Task directions:
In the data below, find the line containing "The reason for", then set down that line and every later line up to and including the line containing "across multiple sessions", exactly.

Start of Supplied data

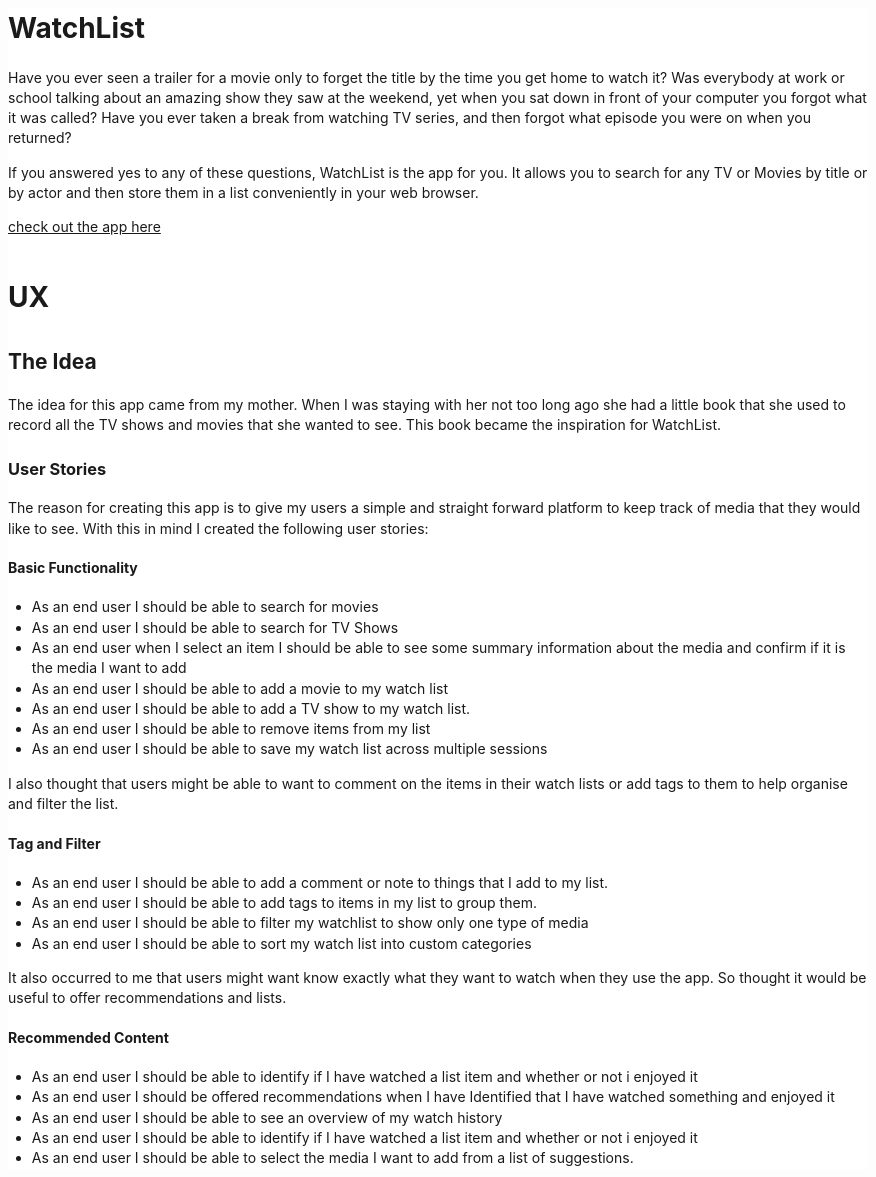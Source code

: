 # WatchList 

Have you ever seen a trailer for a movie only to forget the title by the time you get home to watch it? Was everybody at work or school talking about an amazing show they saw at the weekend, yet when you sat down in front of your computer you forgot what it was called? Have you ever taken a break from watching TV series, and then forgot what episode you were on when you returned?

If you answered yes to any of these questions, WatchList is the app for you. It allows you to search for any TV or Movies by title or by actor and then store them in a list conveniently in your web browser.

[check out the app here](https://kev20006.github.io/watchList/)
 
# UX

## The Idea

The idea for this app came from my mother. When I was staying with her not too long ago she had a little book that she used to record all the TV shows and movies that she wanted to see. This book became the inspiration for WatchList.

### User Stories
The reason for creating this app is to give my users a simple and straight forward platform to keep track of media that they would like to see. With this in mind I created the following user stories:

#### Basic Functionality
* As an end user I should be able to search for movies
* As an end user I should be able to search for TV Shows
* As an end user when I select an item I should be able to see some summary information about the media and confirm if it is the media I want to add
* As an end user I should be able to add a movie to my watch list
* As an end user I should be able to add a TV show to my watch list.
* As an end user I should be able to remove items from my list
* As an end user I should be able to save my watch list across multiple sessions

I also thought that users might be able to want to comment on the items in their watch lists or add tags to them to help organise and filter the list.

#### Tag and Filter 
* As an end user I should be able to add a comment or note to things that I add to my list.
* As an end user I should be able to add tags to items in my list to group them.
* As an end user I should be able to filter my watchlist to show only one type of media
* As an end user I should be able to sort my watch list into custom categories

It also occurred to me that users might want know exactly what they want to watch when they use the app. So thought it would be useful to offer recommendations and lists.

#### Recommended Content 
* As an end user I should be able to identify if I have watched a list item and whether or not i enjoyed it
* As an end user I should be offered recommendations when I have Identified that I have watched something and enjoyed it
* As an end user I should be able to see an overview of my watch history
* As an end user I should be able to identify if I have watched a list item and whether or not i enjoyed it
* As an end user I should be able to select the media I want to add from a list of suggestions.
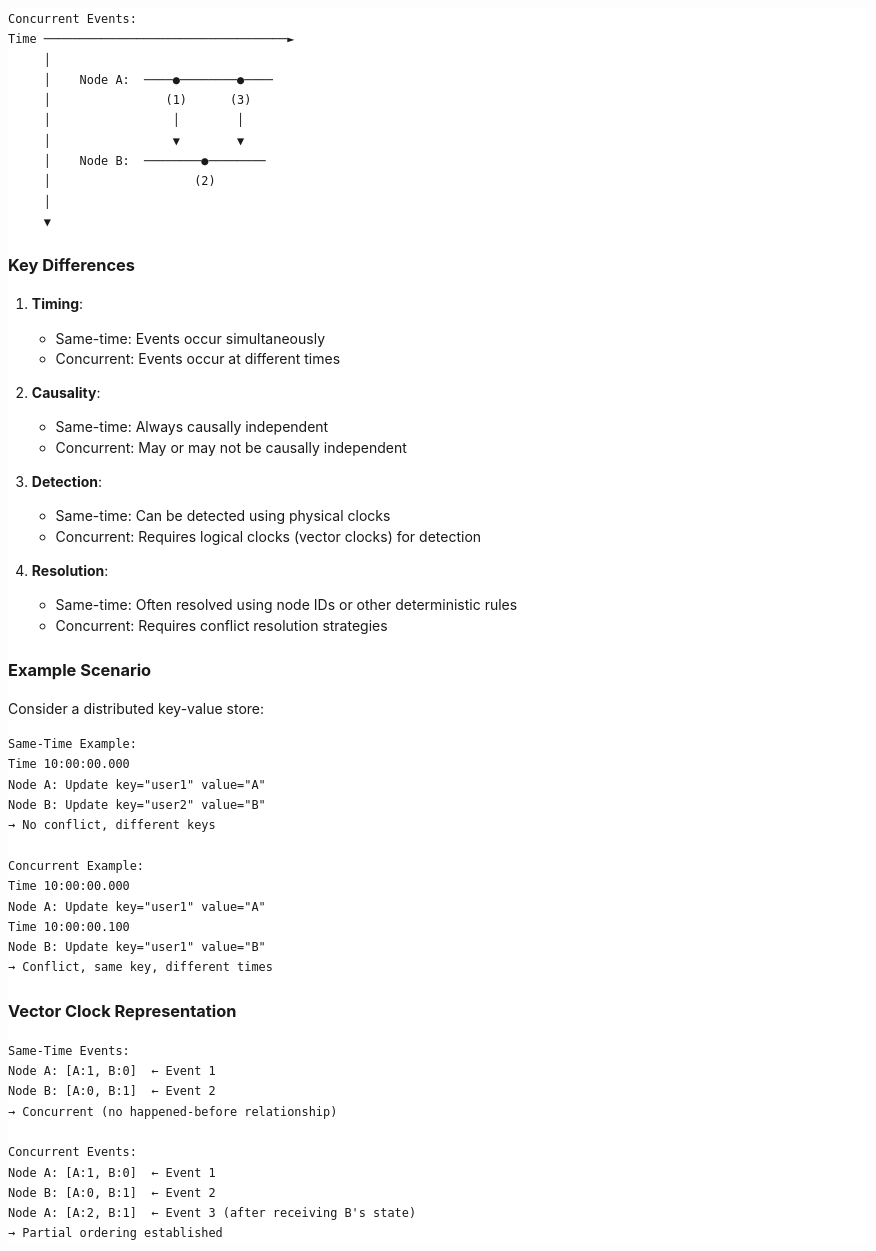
```ascii
Concurrent Events:
Time ──────────────────────────────────►
     │
     │    Node A:  ────●────────●────
     │                (1)      (3)
     │                 │        │
     │                 ▼        ▼
     │    Node B:  ────────●────────
     │                    (2)
     │
     ▼
```

### Key Differences

1. **Timing**:
   - Same-time: Events occur simultaneously
   - Concurrent: Events occur at different times

2. **Causality**:
   - Same-time: Always causally independent
   - Concurrent: May or may not be causally independent

3. **Detection**:
   - Same-time: Can be detected using physical clocks
   - Concurrent: Requires logical clocks (vector clocks) for detection

4. **Resolution**:
   - Same-time: Often resolved using node IDs or other deterministic rules
   - Concurrent: Requires conflict resolution strategies

### Example Scenario

Consider a distributed key-value store:

```ascii
Same-Time Example:
Time 10:00:00.000
Node A: Update key="user1" value="A"
Node B: Update key="user2" value="B"
→ No conflict, different keys

Concurrent Example:
Time 10:00:00.000
Node A: Update key="user1" value="A"
Time 10:00:00.100
Node B: Update key="user1" value="B"
→ Conflict, same key, different times
```

### Vector Clock Representation

```ascii
Same-Time Events:
Node A: [A:1, B:0]  ← Event 1
Node B: [A:0, B:1]  ← Event 2
→ Concurrent (no happened-before relationship)

Concurrent Events:
Node A: [A:1, B:0]  ← Event 1
Node B: [A:0, B:1]  ← Event 2
Node A: [A:2, B:1]  ← Event 3 (after receiving B's state)
→ Partial ordering established
```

End of Supplied data

Task answer:
The reason for creating this app is to give my users a simple and straight forward platform to keep track of media that they would like to see. With this in mind I created the following user stories:

#### Basic Functionality
* As an end user I should be able to search for movies
* As an end user I should be able to search for TV Shows
* As an end user when I select an item I should be able to see some summary information about the media and confirm if it is the media I want to add
* As an end user I should be able to add a movie to my watch list
* As an end user I should be able to add a TV show to my watch list.
* As an end user I should be able to remove items from my list
* As an end user I should be able to save my watch list across multiple sessions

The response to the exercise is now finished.